In Bielorussia non c’è la guerra, ma non c’è nemmeno la pace. Sono in corso brutali repressioni contro cittadini pacifici, compresi preti e parrocchiani. Il regime bielorusso utilizza tutte le leve e gli strumenti per reprimere il dissenso e si scaglia, ancor più violentemente, contro le donne. Ogni giorno qualcuno viene arrestato; non conosciamo nemmeno il numero esatto dei prigionieri politici. Ufficialmente se ne conoscono circa 1500, ma in realtà sono molti di più.
E la repressione dei religiosi a cui accennava?
Non si tratta solo di arresti. Ad esempio, ai prigionieri politici religiosi non è consentito ricevere la visita dei preti nelle carceri. Il credente cattolico Nikita Emelyanov ha dovuto fare uno sciopero della fame, in prigione, per protestare contro il fatto che non gli era permesso vedere un prete, finché ha poi potuto ricevere la visita del vescovo Aleksander Jaszewski. Nei centri di custodia cautelare e nelle carceri l’amministrazione non è autorizzata a inviare libri di preghiere, la Bibbia e altra letteratura religiosa.
La nomination al Nobel l’ha aiutata nelle sue iniziative e nella diffusione del suo messaggio?
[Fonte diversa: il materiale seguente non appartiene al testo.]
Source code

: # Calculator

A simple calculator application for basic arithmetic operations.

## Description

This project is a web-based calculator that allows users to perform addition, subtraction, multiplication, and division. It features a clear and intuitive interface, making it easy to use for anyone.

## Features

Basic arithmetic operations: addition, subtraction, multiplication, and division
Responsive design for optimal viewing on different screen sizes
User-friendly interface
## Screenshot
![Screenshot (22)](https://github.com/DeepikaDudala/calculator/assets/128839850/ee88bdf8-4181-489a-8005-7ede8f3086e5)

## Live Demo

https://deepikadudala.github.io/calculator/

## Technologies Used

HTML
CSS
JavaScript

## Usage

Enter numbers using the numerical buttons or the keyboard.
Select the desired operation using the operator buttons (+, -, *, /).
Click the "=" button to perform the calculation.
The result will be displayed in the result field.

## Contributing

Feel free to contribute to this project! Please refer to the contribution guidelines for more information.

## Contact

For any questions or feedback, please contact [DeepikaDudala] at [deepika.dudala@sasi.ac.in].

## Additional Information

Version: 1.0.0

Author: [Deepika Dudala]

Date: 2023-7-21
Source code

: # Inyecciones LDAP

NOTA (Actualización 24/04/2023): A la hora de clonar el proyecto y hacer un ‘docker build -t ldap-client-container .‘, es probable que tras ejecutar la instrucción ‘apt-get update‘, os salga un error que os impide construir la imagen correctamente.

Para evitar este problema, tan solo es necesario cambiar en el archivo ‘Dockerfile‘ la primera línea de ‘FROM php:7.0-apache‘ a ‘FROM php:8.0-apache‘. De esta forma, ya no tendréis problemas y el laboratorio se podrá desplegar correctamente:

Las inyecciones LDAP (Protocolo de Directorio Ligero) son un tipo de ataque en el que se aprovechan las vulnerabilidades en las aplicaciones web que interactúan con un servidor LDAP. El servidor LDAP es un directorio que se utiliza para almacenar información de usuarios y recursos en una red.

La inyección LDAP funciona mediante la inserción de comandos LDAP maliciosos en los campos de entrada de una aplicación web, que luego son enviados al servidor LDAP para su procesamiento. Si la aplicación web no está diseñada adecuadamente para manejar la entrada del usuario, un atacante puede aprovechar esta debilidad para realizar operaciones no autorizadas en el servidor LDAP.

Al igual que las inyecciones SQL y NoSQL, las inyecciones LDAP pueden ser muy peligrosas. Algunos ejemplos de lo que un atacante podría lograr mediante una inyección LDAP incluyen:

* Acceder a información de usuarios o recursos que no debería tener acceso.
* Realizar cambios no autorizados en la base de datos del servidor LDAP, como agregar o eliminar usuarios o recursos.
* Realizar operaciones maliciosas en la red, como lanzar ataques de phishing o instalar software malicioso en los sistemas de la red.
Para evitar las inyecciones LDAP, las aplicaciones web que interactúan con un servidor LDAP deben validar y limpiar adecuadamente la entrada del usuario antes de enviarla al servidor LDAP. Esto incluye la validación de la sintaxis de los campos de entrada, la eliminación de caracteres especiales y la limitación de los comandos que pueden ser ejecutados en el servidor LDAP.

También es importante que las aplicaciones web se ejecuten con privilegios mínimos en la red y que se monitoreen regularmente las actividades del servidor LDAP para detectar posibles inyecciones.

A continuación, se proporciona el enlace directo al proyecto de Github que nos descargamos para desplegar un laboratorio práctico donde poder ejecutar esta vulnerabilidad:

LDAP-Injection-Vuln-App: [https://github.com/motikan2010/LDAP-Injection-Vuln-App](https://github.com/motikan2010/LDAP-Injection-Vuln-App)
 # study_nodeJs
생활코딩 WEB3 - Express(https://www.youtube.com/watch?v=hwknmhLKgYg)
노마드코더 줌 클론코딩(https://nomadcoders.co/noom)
È un grande onore essere nominata per il Premio Nobel per la pace, così come ricevere nel 2023 il Premio internazionale Alexander Langer. Si tratta di un’occasione unica per parlare della situazione in Bielorussia, della violenza e della tortura e per sollevare il tema dell’assistenza agli obiettori di coscienza nella nostra regione. Si tratta di una campagna strategicamente rilevante: la guerra non può continuare se gli uomini si rifiutano di entrare in guerra. Tutti possono farlo, e la scelta personale di ognuno ha un impatto colossale sulla guerra e sulla militarizzazione. Ci vuole coraggio anche per rifiutarsi di andare in guerra, perché la società è strutturata per la guerra. Ma credo che oggi l’ultima parola spetta agli obiettori di coscienza e ai disertori, e il nostro compito è aiutarli e aiutare coloro che oggi esitano a diventare obiettori di coscienza. Non è facile, perché gli obiettori di coscienza della Bielorussia, dell’Ucraina e della Russia non sono accolti da nessuna parte; è difficile, per loro, soprattutto bielorussi e russi, ottenere lo status legale, e oggi l’obiezione di coscienza è criminalizzata dai governi.
C’è qualcosa che vorrebbe dire alle nuove generazioni e alle giovani donne?
Dico questo a ogni singola persona e a ogni singola donna: non tirarti indietro e non arrenderti, anche se la maggioranza non è d'accordo con te. La situazione è molto difficile: parlare di pace è diventato tossico. Le organizzazioni che lottano per la pace sono sotto attacco. Anche in Europa occidentale viene loro negato lo spazio per conferenze e il sostegno finanziario. Penso che molte persone vogliano la pace, ma abbiano paura di parlare pubblicamente. Dobbiamo essere la voce della ragione e della resistenza non violenta per quelle persone che sono stanche della guerra e vogliono la pace nelle loro case.